──────── AVAILABLE DATA ────────

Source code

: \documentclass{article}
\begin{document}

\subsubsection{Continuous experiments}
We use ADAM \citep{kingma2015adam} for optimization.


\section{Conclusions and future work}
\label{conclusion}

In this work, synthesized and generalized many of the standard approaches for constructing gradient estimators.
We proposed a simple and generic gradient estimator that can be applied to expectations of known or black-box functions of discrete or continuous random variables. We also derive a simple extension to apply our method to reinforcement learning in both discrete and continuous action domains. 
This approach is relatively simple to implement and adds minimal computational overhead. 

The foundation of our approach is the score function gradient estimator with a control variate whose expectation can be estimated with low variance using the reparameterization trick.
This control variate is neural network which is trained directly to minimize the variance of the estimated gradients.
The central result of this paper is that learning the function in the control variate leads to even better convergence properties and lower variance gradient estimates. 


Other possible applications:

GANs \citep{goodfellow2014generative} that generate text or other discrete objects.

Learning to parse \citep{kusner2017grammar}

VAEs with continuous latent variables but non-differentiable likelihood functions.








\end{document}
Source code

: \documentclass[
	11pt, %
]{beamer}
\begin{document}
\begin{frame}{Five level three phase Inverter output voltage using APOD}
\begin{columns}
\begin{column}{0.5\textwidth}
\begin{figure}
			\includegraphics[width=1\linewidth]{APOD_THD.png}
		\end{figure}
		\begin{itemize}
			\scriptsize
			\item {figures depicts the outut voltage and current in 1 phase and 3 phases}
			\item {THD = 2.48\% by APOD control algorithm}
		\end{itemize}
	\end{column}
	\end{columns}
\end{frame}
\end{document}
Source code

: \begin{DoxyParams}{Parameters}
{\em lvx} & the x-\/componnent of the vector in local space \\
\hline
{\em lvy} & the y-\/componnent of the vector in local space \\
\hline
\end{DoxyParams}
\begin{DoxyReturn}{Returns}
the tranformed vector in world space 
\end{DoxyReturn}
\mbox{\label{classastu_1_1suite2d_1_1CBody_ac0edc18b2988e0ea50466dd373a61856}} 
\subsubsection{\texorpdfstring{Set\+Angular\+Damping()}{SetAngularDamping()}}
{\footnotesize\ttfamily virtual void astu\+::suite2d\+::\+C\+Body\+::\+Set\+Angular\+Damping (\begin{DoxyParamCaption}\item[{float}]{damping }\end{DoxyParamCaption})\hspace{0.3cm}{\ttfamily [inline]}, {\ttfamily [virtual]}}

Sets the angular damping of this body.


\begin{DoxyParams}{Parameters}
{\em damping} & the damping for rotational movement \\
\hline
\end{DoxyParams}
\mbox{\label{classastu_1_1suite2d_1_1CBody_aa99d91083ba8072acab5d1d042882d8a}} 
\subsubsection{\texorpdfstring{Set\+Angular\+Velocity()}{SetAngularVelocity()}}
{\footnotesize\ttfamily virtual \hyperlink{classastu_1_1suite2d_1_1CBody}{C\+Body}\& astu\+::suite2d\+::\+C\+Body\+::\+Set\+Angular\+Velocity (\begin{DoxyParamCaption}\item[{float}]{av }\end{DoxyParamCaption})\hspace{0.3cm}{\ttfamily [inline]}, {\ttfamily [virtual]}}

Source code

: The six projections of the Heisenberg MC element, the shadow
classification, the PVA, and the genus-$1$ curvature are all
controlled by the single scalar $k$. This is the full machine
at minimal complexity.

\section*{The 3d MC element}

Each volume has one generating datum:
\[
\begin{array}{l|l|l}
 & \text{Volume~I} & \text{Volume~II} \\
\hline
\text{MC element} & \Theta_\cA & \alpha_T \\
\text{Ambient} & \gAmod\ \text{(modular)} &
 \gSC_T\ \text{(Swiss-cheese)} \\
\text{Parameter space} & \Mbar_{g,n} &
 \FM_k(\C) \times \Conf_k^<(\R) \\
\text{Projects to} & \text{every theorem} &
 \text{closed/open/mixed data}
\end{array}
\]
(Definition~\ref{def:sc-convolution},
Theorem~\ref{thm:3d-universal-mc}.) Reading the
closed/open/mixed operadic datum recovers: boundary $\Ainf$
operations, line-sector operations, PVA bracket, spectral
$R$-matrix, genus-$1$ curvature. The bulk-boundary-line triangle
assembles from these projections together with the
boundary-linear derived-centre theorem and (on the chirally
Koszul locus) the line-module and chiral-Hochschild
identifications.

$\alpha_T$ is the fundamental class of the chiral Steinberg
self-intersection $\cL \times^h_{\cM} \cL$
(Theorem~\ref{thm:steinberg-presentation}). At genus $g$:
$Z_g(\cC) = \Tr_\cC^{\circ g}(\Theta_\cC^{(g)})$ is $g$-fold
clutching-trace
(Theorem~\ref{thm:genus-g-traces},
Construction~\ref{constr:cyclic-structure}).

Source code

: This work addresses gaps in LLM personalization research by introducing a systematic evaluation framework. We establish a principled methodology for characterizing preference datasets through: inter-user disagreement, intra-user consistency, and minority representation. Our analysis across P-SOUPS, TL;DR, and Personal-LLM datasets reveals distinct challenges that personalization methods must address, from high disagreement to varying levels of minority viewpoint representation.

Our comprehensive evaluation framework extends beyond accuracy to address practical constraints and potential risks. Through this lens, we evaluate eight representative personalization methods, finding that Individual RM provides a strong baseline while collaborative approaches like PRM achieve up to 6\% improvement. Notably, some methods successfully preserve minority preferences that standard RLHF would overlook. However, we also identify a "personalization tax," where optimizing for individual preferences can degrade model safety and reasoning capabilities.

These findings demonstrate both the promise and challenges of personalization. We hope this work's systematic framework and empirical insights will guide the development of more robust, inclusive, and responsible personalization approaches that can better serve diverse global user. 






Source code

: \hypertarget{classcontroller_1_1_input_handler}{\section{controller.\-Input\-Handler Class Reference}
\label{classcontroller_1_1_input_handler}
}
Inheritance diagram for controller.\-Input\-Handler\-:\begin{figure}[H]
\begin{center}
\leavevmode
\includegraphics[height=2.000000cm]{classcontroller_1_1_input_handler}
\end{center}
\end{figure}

────────

*YOUR OBJECTIVE*: Report, from the entries above, each line where "mixed" is found.

*RESULT OF THIS TASK*:
 \text{closed/open/mixed data}
closed/open/mixed operadic datum recovers: boundary $\Ainf$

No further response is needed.